EXERCISE: Everything in the entries except the pictures must be duplicated exactly.

AVAILABLE DATA:
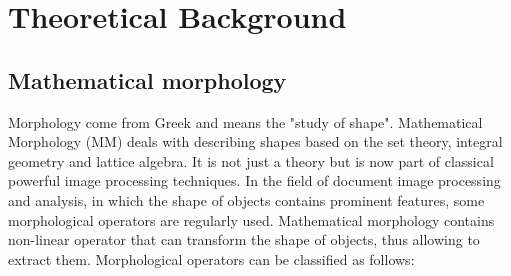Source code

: 
\graphicspath{ {3chapterTheory/image/} }
\chapter{Theoretical Background}
\section{Mathematical morphology}
Morphology come from Greek and means the "study of shape". Mathematical Morphology (MM) deals with describing shapes based on the set theory, integral geometry and lattice algebra. It is not just a theory but is now part of classical powerful image processing techniques. In the field of document image processing and analysis, in which the shape of objects contains prominent features, some morphological operators are regularly used. Mathematical morphology contains non-linear operator that can transform the shape of objects, thus allowing to extract them. Morphological operators can be classified as follows:
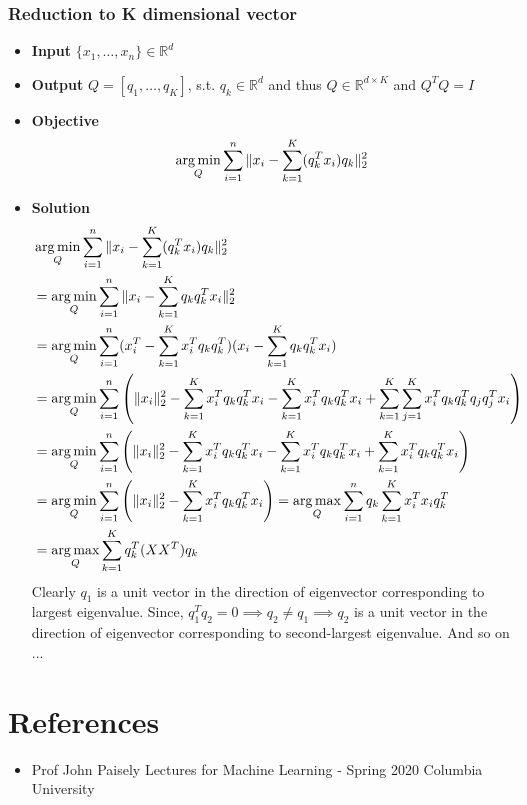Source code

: \documentclass{article}
\begin{document}
\subsubsection{Reduction to K dimensional vector}
\begin{itemize}
    \item \textbf{Input} $\{x_1, \dots, x_n\} \in \mathbb{R}^d$
    \item \textbf{Output} $Q=[q_1, \dots, q_K]$, s.t. $q_k \in \mathbb{R}^d$ and thus $Q \in \mathbb{R}^{d \times K}$ and $Q^TQ=I$
    \item \textbf{Objective} 
        $$\operatorname*{arg\,min}_{Q} \sum_{i=1}^n \Vert x_i - \sum_{k=1}^K(q_k^Tx_i)q_k \Vert_2^2  $$
    \item \textbf{Solution} 
        \begin{align*}
            & \operatorname*{arg\,min}_{Q} \sum_{i=1}^n \Vert x_i - \sum_{k=1}^K(q_k^Tx_i)q_k \Vert_2^2\\
            &= \operatorname*{arg\,min}_{Q} \sum_{i=1}^n \Vert x_i - \sum_{k=1}^K q_kq_k^Tx_i \Vert_2^2 \\
            &= \operatorname*{arg\,min}_{Q} \sum_{i=1}^n (x_i^T - \sum_{k=1}^K x_i^Tq_kq_k^T)(x_i - \sum_{k=1}^K q_kq_k^Tx_i) \\
            &= \operatorname*{arg\,min}_{Q} \sum_{i=1}^n \left( \Vert x_i \Vert_2^2 - \sum_{k=1}^K x_i^Tq_kq_k^Tx_i - \sum_{k=1}^K x_i^Tq_kq_k^Tx_i + \sum_{k=1}^K\sum_{j=1}^K x_i^Tq_kq_k^Tq_jq_j^Tx_i \right)\\
            &= \operatorname*{arg\,min}_{Q} \sum_{i=1}^n \left( \Vert x_i \Vert_2^2 - \sum_{k=1}^K x_i^Tq_kq_k^Tx_i - \sum_{k=1}^K x_i^Tq_kq_k^Tx_i + \sum_{k=1}^K x_i^Tq_kq_k^Tx_i \right)\\
            &= \operatorname*{arg\,min}_{Q} \sum_{i=1}^n \left( \Vert x_i \Vert_2^2 - \sum_{k=1}^K x_i^Tq_kq_k^Tx_i \right)
            = \operatorname*{arg\,max}_{Q} \sum_{i=1}^n q_k\sum_{k=1}^K x_i^Tx_iq_k^T \\
            &= \operatorname*{arg\,max}_{Q} \sum_{k=1}^K q_k^T( XX^T )q_k
        \end{align*}
        Clearly $q_1$ is a unit vector in the direction of eigenvector corresponding to largest eigenvalue. Since, $q_1^Tq_2=0 \implies q_2\neq q_1 \implies q_2$ is a unit vector in the direction of eigenvector corresponding to second-largest eigenvalue.  And so on ...
\end{itemize}

\hrfullline

\section{References}
\begin{itemize}
    \item Prof John Paisely Lectures for Machine Learning - Spring 2020 Columbia University
\end{itemize}
\end{document}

PROBLEM SOLUTION:
Source code

: 
\graphicspath{ {3chapterTheory/image/} }
\chapter{Theoretical Background}
\section{Mathematical morphology}
Morphology come from Greek and means the "study of shape". Mathematical Morphology (MM) deals with describing shapes based on the set theory, integral geometry and lattice algebra. It is not just a theory but is now part of classical powerful image processing techniques. In the field of document image processing and analysis, in which the shape of objects contains prominent features, some morphological operators are regularly used. Mathematical morphology contains non-linear operator that can transform the shape of objects, thus allowing to extract them. Morphological operators can be classified as follows:
Source code

: \documentclass{article}
\begin{document}
\subsubsection{Reduction to K dimensional vector}
\begin{itemize}
    \item \textbf{Input} $\{x_1, \dots, x_n\} \in \mathbb{R}^d$
    \item \textbf{Output} $Q=[q_1, \dots, q_K]$, s.t. $q_k \in \mathbb{R}^d$ and thus $Q \in \mathbb{R}^{d \times K}$ and $Q^TQ=I$
    \item \textbf{Objective} 
        $$\operatorname*{arg\,min}_{Q} \sum_{i=1}^n \Vert x_i - \sum_{k=1}^K(q_k^Tx_i)q_k \Vert_2^2  $$
    \item \textbf{Solution} 
        \begin{align*}
            & \operatorname*{arg\,min}_{Q} \sum_{i=1}^n \Vert x_i - \sum_{k=1}^K(q_k^Tx_i)q_k \Vert_2^2\\
            &= \operatorname*{arg\,min}_{Q} \sum_{i=1}^n \Vert x_i - \sum_{k=1}^K q_kq_k^Tx_i \Vert_2^2 \\
            &= \operatorname*{arg\,min}_{Q} \sum_{i=1}^n (x_i^T - \sum_{k=1}^K x_i^Tq_kq_k^T)(x_i - \sum_{k=1}^K q_kq_k^Tx_i) \\
            &= \operatorname*{arg\,min}_{Q} \sum_{i=1}^n \left( \Vert x_i \Vert_2^2 - \sum_{k=1}^K x_i^Tq_kq_k^Tx_i - \sum_{k=1}^K x_i^Tq_kq_k^Tx_i + \sum_{k=1}^K\sum_{j=1}^K x_i^Tq_kq_k^Tq_jq_j^Tx_i \right)\\
            &= \operatorname*{arg\,min}_{Q} \sum_{i=1}^n \left( \Vert x_i \Vert_2^2 - \sum_{k=1}^K x_i^Tq_kq_k^Tx_i - \sum_{k=1}^K x_i^Tq_kq_k^Tx_i + \sum_{k=1}^K x_i^Tq_kq_k^Tx_i \right)\\
            &= \operatorname*{arg\,min}_{Q} \sum_{i=1}^n \left( \Vert x_i \Vert_2^2 - \sum_{k=1}^K x_i^Tq_kq_k^Tx_i \right)
            = \operatorname*{arg\,max}_{Q} \sum_{i=1}^n q_k\sum_{k=1}^K x_i^Tx_iq_k^T \\
            &= \operatorname*{arg\,max}_{Q} \sum_{k=1}^K q_k^T( XX^T )q_k
        \end{align*}
        Clearly $q_1$ is a unit vector in the direction of eigenvector corresponding to largest eigenvalue. Since, $q_1^Tq_2=0 \implies q_2\neq q_1 \implies q_2$ is a unit vector in the direction of eigenvector corresponding to second-largest eigenvalue.  And so on ...
\end{itemize}

\hrfullline

\section{References}
\begin{itemize}
    \item Prof John Paisely Lectures for Machine Learning - Spring 2020 Columbia University
\end{itemize}
\end{document}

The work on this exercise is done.